I held out The Secret Life of Plants, which is a really good amazing book that everyone should read and maybe I’ll write a review of it soon.

He got excited. “I love plants! Oh my god, you like plants too?! Dude, the other day I was at this truck stop in Texas and I was sitting under this, like, bush, and I was meditating on the meaning of life, yanno? Anyways, suddenly I was looking at the plant and I realized we’re ALL ONE!”

I nodded. My inner hustler approved of his use of plants to develop rapport, and the we’re all one stuff brought back good memories.

“The plants, the trees, me, you, the whole planet, we’re all, like, different parts of a whole! It’s so rad,” he continued. “And you know it’s because God gave his only son for us.”

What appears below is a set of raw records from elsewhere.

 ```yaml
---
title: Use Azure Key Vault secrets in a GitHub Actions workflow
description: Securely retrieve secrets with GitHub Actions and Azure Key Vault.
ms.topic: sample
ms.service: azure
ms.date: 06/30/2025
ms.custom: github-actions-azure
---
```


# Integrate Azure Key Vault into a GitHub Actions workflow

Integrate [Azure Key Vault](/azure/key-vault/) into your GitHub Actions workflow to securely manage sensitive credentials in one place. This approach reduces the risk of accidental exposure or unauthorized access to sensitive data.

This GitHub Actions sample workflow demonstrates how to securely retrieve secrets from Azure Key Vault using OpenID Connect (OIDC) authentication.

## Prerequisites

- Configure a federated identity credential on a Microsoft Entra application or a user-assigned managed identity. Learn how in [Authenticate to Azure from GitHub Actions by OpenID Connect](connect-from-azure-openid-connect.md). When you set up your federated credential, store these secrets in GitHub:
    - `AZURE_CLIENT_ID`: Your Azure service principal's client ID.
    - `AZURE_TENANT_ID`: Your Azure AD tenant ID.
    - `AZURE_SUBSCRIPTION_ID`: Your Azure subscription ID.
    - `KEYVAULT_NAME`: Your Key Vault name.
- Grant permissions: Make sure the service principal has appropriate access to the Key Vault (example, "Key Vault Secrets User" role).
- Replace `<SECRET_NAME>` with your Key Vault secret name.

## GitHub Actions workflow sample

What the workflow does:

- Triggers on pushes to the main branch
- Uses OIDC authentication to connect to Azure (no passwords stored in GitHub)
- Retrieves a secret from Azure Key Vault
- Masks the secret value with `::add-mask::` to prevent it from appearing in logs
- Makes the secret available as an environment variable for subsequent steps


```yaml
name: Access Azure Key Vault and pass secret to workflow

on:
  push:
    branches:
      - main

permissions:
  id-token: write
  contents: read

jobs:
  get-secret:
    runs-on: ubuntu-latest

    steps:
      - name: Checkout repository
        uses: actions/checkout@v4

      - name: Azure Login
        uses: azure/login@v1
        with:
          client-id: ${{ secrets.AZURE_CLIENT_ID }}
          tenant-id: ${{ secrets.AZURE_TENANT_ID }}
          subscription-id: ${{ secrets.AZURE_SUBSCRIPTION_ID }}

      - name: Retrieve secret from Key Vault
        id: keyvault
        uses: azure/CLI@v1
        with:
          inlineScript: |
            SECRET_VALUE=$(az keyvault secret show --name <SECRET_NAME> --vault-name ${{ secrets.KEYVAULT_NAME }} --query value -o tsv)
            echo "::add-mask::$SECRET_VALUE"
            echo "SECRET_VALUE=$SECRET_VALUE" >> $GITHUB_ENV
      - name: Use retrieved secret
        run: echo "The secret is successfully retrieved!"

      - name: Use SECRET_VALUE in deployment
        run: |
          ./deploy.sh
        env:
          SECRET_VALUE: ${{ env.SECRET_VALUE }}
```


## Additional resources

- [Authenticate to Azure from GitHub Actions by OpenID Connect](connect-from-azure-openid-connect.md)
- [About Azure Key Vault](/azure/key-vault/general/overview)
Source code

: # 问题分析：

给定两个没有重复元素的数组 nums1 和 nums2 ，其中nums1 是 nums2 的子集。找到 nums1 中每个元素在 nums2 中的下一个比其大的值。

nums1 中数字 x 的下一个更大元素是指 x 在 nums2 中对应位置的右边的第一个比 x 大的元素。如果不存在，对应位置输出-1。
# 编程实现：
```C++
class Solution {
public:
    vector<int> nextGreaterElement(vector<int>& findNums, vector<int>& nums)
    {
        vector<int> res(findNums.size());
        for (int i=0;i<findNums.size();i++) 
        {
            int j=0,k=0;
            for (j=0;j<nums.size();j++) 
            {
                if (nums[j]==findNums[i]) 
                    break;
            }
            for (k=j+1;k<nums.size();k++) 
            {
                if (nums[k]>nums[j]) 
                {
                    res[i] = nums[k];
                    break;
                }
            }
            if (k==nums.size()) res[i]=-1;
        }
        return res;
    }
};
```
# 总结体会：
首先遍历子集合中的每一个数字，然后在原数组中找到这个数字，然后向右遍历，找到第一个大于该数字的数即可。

WHAT?!? I wasn’t sure whether to laugh or not, but I just smiled a little and asked, “really?”

Apparently our shoeless shoplifting hippie friend was a Jesus Freak. He even had a small ministry, collecting Bibles and God Pamphlets from the many Christians who picked him up hitchiking, and redistributing them to his fellow hobos. But he wasn’t one to force it on people, he told us, so if we didn’t want to hear it he’d stop right now.

“Yeah, we don’t really want to hear it,” I told him.

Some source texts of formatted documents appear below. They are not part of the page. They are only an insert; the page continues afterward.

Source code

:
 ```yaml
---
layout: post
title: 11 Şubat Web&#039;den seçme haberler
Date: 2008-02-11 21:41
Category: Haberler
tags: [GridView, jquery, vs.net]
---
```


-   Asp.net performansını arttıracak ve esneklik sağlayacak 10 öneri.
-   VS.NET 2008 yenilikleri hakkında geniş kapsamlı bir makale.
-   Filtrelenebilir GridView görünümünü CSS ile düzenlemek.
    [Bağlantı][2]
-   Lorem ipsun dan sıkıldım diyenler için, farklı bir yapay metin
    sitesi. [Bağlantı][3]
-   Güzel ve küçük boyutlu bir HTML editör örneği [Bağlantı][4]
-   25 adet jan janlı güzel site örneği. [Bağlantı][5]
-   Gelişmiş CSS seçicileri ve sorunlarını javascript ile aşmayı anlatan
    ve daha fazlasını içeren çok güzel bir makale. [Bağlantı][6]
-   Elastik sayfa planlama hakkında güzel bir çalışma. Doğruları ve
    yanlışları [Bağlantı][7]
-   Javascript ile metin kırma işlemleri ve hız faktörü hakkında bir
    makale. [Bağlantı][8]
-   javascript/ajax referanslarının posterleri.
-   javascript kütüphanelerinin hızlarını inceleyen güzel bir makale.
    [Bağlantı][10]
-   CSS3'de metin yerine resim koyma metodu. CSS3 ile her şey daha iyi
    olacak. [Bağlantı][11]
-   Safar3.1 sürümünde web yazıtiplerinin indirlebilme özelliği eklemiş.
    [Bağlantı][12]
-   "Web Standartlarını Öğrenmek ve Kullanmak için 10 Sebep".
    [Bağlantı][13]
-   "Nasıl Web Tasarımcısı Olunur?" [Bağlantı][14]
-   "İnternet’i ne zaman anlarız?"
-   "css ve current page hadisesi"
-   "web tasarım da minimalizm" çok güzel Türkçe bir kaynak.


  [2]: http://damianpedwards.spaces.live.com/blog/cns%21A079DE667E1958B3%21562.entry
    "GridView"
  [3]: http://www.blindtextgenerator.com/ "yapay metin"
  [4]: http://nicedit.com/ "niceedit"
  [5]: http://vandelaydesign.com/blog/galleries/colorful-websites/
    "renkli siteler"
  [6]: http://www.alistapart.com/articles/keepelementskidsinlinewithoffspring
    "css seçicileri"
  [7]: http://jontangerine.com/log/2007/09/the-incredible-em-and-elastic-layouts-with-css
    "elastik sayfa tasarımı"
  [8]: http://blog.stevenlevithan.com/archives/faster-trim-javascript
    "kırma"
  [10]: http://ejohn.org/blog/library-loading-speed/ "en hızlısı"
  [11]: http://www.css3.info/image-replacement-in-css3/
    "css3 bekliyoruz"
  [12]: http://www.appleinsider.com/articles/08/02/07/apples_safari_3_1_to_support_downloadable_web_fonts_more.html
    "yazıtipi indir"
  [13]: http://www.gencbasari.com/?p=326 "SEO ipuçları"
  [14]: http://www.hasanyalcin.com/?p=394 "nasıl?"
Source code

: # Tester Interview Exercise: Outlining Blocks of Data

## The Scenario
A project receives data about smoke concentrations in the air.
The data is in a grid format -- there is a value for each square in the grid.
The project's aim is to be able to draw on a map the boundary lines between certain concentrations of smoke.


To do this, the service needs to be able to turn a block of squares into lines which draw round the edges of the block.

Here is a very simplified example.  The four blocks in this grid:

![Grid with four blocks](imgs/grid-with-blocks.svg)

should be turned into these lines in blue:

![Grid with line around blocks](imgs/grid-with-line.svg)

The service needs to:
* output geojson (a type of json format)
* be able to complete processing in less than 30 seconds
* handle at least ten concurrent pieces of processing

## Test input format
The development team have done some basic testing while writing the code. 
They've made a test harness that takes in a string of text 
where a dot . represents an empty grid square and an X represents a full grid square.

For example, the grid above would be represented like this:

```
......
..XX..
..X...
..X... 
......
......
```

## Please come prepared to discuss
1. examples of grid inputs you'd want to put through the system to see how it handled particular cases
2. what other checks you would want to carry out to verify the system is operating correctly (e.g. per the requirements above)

“That’s cool, I totally respect that.”

Then he noticed my dulcimer and we talked music for a while. I played my song (the one and only song I’ve ever written). It turned out that he wrote songs too. Cool, sing one for us, I told him.

He pulled a notebook out of his backpack, all shy. “Are you sure? I’m not very good.”

“Of course!” I said.

“Okay, well, I write rap music…”

How strange. But that’s cool too.

He opened his notebook and started rapping, “I was sittin on a mountain, and God is good, the air’s so clean, cause he gave his son…”

Wow. I didn’t know what to say when he was done, so I offered him food. It turned out he didn’t have any food in his backpack, so that worked out.